■ **ASSIGNED TASK**: Look through the records and copy each line that has "subsubsection" in it.

^^^^^^^^

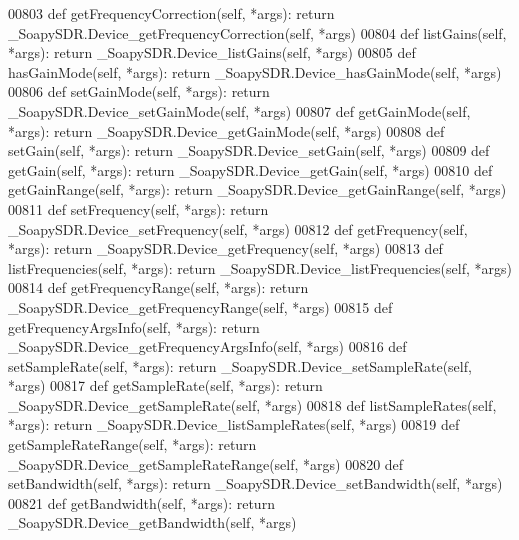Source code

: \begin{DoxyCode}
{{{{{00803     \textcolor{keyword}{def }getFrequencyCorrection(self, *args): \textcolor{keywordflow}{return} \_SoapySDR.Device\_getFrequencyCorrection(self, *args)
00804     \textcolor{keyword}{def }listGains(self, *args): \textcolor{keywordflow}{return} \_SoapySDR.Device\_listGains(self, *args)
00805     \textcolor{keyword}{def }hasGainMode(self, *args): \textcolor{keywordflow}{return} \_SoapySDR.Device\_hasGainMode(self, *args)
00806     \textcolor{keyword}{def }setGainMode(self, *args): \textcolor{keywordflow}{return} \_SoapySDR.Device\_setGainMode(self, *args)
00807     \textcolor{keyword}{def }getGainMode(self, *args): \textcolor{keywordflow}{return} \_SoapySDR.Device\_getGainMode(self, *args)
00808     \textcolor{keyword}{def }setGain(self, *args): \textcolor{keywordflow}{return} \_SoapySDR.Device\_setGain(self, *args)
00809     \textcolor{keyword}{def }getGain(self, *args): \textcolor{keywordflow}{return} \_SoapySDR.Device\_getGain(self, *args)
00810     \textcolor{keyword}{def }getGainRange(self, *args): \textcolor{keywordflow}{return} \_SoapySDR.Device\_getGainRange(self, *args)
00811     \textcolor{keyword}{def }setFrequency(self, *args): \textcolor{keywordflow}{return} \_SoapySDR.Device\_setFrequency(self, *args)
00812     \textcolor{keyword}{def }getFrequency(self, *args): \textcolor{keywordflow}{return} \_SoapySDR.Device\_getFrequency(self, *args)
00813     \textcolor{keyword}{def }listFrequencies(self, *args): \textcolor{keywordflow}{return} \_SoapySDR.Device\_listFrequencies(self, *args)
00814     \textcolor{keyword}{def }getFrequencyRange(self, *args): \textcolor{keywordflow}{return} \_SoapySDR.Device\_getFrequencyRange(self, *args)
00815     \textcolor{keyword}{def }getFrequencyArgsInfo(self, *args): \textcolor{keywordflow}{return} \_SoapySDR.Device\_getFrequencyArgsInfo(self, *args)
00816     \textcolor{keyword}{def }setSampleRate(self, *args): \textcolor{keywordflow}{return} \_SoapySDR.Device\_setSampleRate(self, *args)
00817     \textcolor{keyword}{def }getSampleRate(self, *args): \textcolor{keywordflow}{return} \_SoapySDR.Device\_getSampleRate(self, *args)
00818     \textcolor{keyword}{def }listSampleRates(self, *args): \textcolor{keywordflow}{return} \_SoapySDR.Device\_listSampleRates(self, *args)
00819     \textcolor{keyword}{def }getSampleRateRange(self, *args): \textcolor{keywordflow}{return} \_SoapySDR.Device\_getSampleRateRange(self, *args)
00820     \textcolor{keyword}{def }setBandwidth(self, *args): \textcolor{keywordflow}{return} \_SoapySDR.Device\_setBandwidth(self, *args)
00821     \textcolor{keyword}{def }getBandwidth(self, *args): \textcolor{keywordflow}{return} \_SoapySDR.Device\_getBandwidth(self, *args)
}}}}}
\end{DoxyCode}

^^^^^^^^

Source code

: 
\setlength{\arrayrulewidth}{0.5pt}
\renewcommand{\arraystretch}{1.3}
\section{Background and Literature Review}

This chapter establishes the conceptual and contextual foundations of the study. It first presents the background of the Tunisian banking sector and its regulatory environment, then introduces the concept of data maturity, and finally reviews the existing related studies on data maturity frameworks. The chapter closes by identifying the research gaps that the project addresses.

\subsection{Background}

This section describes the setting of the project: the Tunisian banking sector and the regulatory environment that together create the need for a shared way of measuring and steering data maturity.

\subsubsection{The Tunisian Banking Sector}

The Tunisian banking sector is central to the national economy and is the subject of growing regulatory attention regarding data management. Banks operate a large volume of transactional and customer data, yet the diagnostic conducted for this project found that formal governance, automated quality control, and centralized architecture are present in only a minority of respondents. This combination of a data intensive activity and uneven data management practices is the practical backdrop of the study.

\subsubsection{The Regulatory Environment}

^^^^^^^^

■ **WRITTEN SOLUTION**:
\subsubsection{The Tunisian Banking Sector}
\subsubsection{The Regulatory Environment}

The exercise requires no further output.